In terms of who we have lined up to join our team, we have: 2 animators, 1 environment artist, 1 UI designer, 1 graphics programmer, and 1 systems programmer. All of them are excited about working on Lucha Megadrive and we have worked with a few of them before so we know they are good developers. Later today we have a meeting with these prospective team members to get a feel for everyone’s intentions and a taste of the possible team dynamic. Here is the agenda for that meeting:
Share
- Overview roles / skills
- Current opinion or vision of the game
- Ideas for characters and stages
- Expectations for this project, team, yourself
- What are your goals for after graduation? (Are you interested in going indie?)
- What title do you want? / What level of involvement do you want?
- How do you like to receive feedback?
Go Over Logistics
- Discord for communication
- Google Drive for documentation
- HG Repo and Unity Collab for development
- Figure out meeting times and places
After this meeting we should have a clear idea of why each of these incoming developers want to work on Lucha Megadrive while also inviting them to start getting engaged with our development methods.

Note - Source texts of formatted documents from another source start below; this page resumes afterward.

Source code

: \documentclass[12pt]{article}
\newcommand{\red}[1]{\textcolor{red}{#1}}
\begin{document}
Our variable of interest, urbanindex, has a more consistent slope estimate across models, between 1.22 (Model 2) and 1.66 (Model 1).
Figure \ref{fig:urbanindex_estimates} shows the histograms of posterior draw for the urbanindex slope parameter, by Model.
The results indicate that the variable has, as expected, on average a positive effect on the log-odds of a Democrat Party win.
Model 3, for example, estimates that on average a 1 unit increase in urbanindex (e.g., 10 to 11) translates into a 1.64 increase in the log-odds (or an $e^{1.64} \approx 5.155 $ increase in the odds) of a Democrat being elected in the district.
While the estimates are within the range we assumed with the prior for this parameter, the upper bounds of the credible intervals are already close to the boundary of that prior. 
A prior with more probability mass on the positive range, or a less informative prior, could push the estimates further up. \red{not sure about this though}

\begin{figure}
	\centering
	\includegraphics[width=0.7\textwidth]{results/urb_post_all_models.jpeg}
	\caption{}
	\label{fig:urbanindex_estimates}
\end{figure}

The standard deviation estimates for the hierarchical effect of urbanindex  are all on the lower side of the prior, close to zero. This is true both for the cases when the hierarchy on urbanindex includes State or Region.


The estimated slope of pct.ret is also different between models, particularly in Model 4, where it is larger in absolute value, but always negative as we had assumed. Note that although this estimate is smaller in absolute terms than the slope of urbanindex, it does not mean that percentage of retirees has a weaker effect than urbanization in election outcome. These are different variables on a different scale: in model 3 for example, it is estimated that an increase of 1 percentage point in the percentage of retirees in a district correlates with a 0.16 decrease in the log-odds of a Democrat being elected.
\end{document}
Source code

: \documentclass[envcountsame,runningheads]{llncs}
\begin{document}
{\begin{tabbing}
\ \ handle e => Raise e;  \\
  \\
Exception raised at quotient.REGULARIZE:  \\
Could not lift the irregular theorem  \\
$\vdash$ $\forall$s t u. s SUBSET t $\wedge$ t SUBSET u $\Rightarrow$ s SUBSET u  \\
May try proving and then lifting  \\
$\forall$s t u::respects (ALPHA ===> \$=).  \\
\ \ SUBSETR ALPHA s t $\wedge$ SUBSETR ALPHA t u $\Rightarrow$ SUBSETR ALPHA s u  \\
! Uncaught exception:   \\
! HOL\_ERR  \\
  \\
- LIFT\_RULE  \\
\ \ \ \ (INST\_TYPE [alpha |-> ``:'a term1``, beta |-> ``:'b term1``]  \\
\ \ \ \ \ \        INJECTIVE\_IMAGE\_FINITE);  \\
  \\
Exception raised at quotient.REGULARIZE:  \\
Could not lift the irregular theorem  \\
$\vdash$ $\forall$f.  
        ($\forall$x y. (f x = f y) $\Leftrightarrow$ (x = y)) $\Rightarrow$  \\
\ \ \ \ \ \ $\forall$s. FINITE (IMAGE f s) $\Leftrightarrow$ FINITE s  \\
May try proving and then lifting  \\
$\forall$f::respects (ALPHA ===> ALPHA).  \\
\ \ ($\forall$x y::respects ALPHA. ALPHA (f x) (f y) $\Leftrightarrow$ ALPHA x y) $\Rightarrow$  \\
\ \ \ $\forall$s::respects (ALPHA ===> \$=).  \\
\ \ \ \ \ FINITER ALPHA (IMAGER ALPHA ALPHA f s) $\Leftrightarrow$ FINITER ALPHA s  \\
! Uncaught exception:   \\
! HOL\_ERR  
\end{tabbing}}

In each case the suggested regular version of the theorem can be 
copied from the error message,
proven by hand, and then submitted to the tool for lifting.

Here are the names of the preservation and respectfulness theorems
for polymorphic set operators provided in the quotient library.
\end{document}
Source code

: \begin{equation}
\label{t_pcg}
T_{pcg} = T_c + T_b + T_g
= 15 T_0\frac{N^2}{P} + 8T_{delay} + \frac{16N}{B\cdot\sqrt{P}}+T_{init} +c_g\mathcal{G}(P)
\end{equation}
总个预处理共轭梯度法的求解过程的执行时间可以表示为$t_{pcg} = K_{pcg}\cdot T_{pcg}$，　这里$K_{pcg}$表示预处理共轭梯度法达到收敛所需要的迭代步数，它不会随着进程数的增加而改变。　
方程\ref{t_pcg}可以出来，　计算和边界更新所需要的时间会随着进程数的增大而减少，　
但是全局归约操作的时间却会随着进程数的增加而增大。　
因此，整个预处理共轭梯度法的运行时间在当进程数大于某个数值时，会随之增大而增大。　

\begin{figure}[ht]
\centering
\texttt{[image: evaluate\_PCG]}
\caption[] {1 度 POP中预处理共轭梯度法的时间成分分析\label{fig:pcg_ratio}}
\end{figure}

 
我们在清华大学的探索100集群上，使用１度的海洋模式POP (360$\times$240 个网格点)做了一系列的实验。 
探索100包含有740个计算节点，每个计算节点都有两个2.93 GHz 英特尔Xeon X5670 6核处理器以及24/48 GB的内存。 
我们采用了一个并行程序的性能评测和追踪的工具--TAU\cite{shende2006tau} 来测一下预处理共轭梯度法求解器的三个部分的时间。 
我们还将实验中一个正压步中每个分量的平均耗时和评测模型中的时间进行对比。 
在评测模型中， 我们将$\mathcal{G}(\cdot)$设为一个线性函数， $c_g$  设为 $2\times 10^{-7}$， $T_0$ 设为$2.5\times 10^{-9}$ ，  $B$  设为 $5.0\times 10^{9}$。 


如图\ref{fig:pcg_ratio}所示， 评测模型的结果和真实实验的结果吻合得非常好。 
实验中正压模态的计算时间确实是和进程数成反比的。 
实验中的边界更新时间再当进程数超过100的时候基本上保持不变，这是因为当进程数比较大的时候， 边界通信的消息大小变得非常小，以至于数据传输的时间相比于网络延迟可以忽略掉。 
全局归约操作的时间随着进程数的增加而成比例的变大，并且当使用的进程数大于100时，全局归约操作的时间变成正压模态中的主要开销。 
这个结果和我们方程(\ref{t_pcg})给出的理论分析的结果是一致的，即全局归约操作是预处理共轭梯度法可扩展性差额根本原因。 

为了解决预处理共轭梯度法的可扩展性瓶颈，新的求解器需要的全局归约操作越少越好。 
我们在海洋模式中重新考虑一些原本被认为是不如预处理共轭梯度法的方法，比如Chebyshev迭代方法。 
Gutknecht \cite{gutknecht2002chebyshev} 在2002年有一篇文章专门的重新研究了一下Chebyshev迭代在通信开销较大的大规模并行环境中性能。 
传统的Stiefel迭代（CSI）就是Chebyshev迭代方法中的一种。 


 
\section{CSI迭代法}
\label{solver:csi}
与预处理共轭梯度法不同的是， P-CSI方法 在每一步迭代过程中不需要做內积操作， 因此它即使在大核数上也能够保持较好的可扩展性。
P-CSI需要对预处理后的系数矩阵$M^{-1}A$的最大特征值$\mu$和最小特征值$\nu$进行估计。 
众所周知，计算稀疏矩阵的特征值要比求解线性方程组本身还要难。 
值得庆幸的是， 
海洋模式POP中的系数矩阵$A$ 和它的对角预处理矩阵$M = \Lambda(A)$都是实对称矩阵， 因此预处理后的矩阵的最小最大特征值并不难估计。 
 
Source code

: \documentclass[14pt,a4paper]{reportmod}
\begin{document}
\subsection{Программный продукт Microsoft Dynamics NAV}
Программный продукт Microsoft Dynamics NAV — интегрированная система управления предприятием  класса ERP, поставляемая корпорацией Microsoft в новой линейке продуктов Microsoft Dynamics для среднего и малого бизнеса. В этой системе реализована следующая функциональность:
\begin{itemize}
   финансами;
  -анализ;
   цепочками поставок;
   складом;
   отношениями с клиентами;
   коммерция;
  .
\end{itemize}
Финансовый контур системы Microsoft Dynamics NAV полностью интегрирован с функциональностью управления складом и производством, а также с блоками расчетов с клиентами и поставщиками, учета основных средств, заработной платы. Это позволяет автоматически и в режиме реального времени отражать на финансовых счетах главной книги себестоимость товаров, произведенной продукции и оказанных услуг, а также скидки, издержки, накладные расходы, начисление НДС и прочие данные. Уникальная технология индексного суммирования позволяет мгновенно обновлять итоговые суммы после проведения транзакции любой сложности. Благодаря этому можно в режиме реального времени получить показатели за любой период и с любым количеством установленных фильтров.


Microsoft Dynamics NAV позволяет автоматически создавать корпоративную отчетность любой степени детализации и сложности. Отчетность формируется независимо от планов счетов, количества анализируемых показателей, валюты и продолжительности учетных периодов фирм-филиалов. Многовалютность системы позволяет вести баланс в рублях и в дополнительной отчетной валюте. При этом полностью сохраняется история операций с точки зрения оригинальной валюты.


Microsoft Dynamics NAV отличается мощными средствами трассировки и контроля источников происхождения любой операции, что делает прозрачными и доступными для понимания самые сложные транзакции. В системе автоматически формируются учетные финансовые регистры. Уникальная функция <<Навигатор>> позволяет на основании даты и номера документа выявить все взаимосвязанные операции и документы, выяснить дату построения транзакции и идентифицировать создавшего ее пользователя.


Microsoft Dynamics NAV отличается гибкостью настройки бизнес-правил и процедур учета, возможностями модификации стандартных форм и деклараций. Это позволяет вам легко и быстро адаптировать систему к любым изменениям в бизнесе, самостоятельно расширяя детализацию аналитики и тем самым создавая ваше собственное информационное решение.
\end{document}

But there is one more hurdle we have to go through to be set for this semester. Tomorrow evening is the final team draft where the remaining teams prepose to the faculty which developers they plan to bring onto their teams and why. The faculty have the final say in who goes where. The faculty are trying to insure that each team gets the developers they need and that these free agent developers are being spread relatively evenly throughout the studio so that no one team is hogging all the developers. This is where things get a little tricky. While most of our potential team members have listed Lucha Megadrive as their first choice for the game they want to work on, the faculty might decide that their skills are more needed on a different game. We have other people in mind in case of this, but where a decision like this could really hurt is animation. In our year, there are very few artist who have skills in animation and only 2 of them officially declared it has their specialization. And those 2 animators are the same 2 animators that want to work on our game. We would love for both of these animators to join Lucha Megadrive because animation is a huge part of making a fighting game feel good. But it is unlikely we will get both of them because there are other teams/games that need animators too. We still plan to argue for the need of both of them and we have been told that we will probably get at least one of them. It is an unfortunate situation. There is a chance we can get both of them and develop a robust roster of characters next semester, but we are also prepared to only bring on one animator and focus in on only a few playable characters.